**Directions**
Transcribe everything in the records, dropping and changing nothing.

**Data listing**
::::
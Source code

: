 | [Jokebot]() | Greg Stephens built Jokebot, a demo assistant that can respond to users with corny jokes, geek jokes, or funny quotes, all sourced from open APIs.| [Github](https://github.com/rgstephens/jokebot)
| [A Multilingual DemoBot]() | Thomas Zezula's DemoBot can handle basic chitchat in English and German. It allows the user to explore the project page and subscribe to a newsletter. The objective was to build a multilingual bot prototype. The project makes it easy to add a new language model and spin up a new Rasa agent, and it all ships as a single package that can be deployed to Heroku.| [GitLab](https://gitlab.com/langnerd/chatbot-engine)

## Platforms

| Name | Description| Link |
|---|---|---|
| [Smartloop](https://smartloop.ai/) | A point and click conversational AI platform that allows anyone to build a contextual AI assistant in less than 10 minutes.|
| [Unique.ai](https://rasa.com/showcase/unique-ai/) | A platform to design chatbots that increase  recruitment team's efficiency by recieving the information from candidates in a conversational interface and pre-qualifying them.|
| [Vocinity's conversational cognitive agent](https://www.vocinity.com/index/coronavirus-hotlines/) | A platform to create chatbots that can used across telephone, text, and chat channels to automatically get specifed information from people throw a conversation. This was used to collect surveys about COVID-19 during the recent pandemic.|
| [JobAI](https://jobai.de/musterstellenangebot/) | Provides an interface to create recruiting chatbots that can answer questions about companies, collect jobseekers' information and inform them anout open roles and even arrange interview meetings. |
::::
**Output**
Source code

: | [Jokebot]() | Greg Stephens built Jokebot, a demo assistant that can respond to users with corny jokes, geek jokes, or funny quotes, all sourced from open APIs.| [Github](https://github.com/rgstephens/jokebot)
| [A Multilingual DemoBot]() | Thomas Zezula's DemoBot can handle basic chitchat in English and German. It allows the user to explore the project page and subscribe to a newsletter. The objective was to build a multilingual bot prototype. The project makes it easy to add a new language model and spin up a new Rasa agent, and it all ships as a single package that can be deployed to Heroku.| [GitLab](https://gitlab.com/langnerd/chatbot-engine)

## Platforms

| Name | Description| Link |
|---|---|---|
| [Smartloop](https://smartloop.ai/) | A point and click conversational AI platform that allows anyone to build a contextual AI assistant in less than 10 minutes.|
| [Unique.ai](https://rasa.com/showcase/unique-ai/) | A platform to design chatbots that increase  recruitment team's efficiency by recieving the information from candidates in a conversational interface and pre-qualifying them.|
| [Vocinity's conversational cognitive agent](https://www.vocinity.com/index/coronavirus-hotlines/) | A platform to create chatbots that can used across telephone, text, and chat channels to automatically get specifed information from people throw a conversation. This was used to collect surveys about COVID-19 during the recent pandemic.|
| [JobAI](https://jobai.de/musterstellenangebot/) | Provides an interface to create recruiting chatbots that can answer questions about companies, collect jobseekers' information and inform them anout open roles and even arrange interview meetings. |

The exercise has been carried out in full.